First looking at the top level, we are using the make_nparray function to create a bitmap image. This function accepts a paint function that does the actual drawing. The paint function is called with a NumPy array as its first parameter. Since we have defines the image to have one channel (ie a greyscale image) we only need to set one byte for each pixel

Within the paint function, we create a Scaler object using the pixel width and height, and the userspace width and offsets as mentioned above.

Now we have the main loop, which loops over every pixel in the output image. On each pass through the loop, px and py indicate the pixel coordinates of the current pixel. Here is the body of the main loop:

x, y = scaler.device_to_user(px, py)
count = calc(x, y)
if count==0:
image[py, px] = 0


First, we use the scaler to convert the pixel coordinates into user coordinates. px which has a pixel range 0 to 599 is converted to a user range of -2.0 to +1.0. py which also has a pixel range of 0 to 599 is converted to a user range of 1.5 to -1.5.

We call calc to find out if the point is within the Mandelbrot set. Recall that the value is 0 for points that are in the set, and greater than zero for points outside. The array is initialised to white, so we set the colour to black if the count is 0, or leave it white if not.

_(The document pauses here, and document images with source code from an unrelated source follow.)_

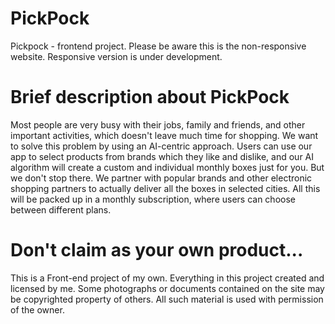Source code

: # PickPock
Pickpock - frontend project.
Please be aware this is the non-responsive website. Responsive version is under development.

# Brief description about PickPock
Most people are very busy with their jobs, family and friends, and other important activities, which doesn't leave much time for shopping. We want to solve this problem by using an AI-centric approach. Users can use our app to select products from brands which they like and dislike, and our AI algorithm will create a custom and individual monthly boxes just for you. But we don't stop there. We partner with popular brands and other electronic shopping partners to actually deliver all the boxes in selected cities. All this will be packed up in a monthly subscription, where users can choose between different plans.

# Don't claim as your own product...
This is a Front-end project of my own. Everything in this project created and licensed by me. Some photographs or documents contained on the site may be copyrighted property of others. All such material is used with permission of the owner. 

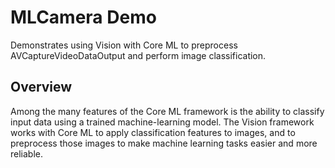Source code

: # MLCamera Demo

Demonstrates using Vision with Core ML to preprocess AVCaptureVideoDataOutput and perform image classification.

## Overview

Among the many features of the Core ML framework is the ability to classify input data using a trained machine-learning model. The Vision framework works with Core ML to apply classification features to images, and to preprocess those images to make machine learning tasks easier and more reliable.

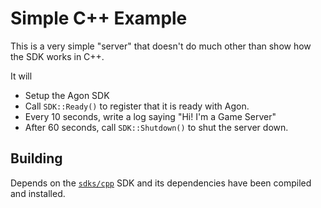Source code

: # Simple C++ Example

This is a very simple "server" that doesn't do much other than show how the SDK works in C++.

It will
- Setup the Agon SDK
- Call `SDK::Ready()` to register that it is ready with Agon.
- Every 10 seconds, write a log saying "Hi! I'm a Game Server"
- After 60 seconds, call `SDK::Shutdown()` to shut the server down.

## Building
Depends on the [`sdks/cpp`](../../sdks/cpp) SDK and its dependencies have been compiled and installed.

Here is the image created:

## MAX_COUNT

Most of the points that are outside the Mandelbrot set will diverge very quickly. It will only take a few iterations for the value to reach the point where x*x + y*y is greater than 4, so we know for certain it has diverged.

Generally, the closer a point is to the boundary of the set, the longer it will take to diverge. Points that are very close to the border might take a large number of iterations to fully escape. There is no real limit to how many iterations it might take.

To avoid potentially looping for a very long time, we set a maximum number of iterations. If the point hasn't diverged after that number of iterations, we assume it is part of the set.

A MAX_COUNT of 256 is perfectly good for the whole fractal in a 600-pixel image. If you decided to zoom in to a small part of the fractal, you might see some blockiness around the edge of the fractal. If that happens you can increase MAX_COUNT.